▸ **Activity**
If a line of the data below contains the string "texttt", copy it into your answer.

▸ **The records**
::::

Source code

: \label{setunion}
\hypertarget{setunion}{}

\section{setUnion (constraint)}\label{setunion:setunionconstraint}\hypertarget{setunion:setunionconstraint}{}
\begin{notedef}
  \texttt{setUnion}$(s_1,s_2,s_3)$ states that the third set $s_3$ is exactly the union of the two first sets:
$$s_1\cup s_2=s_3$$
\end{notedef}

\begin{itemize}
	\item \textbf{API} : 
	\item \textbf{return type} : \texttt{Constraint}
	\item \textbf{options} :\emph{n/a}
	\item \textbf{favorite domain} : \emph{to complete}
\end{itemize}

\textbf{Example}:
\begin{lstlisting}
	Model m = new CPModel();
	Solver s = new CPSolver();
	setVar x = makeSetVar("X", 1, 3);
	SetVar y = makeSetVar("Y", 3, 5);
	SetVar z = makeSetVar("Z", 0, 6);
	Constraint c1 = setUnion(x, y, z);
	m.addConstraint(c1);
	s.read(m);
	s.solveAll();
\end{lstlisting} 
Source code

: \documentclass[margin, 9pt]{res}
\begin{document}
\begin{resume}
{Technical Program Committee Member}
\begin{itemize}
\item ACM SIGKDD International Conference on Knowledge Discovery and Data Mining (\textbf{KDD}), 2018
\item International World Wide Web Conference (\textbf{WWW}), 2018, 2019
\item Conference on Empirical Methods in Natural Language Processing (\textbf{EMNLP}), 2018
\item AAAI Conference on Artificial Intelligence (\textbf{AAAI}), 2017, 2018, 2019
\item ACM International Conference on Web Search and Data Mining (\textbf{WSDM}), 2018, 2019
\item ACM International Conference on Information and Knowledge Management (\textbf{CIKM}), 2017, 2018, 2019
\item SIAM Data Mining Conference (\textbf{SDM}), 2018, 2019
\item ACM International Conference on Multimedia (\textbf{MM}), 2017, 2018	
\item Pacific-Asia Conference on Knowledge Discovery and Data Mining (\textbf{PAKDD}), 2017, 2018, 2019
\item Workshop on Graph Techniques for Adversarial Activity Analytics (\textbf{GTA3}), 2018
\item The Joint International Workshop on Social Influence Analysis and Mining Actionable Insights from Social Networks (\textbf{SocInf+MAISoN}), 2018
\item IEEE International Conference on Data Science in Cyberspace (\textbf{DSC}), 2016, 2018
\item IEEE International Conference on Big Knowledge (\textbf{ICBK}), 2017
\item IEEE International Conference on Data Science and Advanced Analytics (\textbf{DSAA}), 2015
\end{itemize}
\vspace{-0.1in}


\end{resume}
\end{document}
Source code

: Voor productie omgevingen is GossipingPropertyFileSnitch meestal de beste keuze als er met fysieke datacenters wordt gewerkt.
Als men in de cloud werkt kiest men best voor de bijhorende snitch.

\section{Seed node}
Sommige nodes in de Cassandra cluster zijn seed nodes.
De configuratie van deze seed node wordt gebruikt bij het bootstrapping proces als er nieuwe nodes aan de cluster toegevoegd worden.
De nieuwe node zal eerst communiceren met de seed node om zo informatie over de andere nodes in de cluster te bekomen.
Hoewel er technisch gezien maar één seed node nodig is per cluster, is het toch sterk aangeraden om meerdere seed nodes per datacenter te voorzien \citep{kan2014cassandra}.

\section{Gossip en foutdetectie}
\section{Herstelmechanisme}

::::

▸ **Solution to the exercise**
  \texttt{setUnion}$(s_1,s_2,s_3)$ states that the third set $s_3$ is exactly the union of the two first sets:
	\item \textbf{return type} : \texttt{Constraint}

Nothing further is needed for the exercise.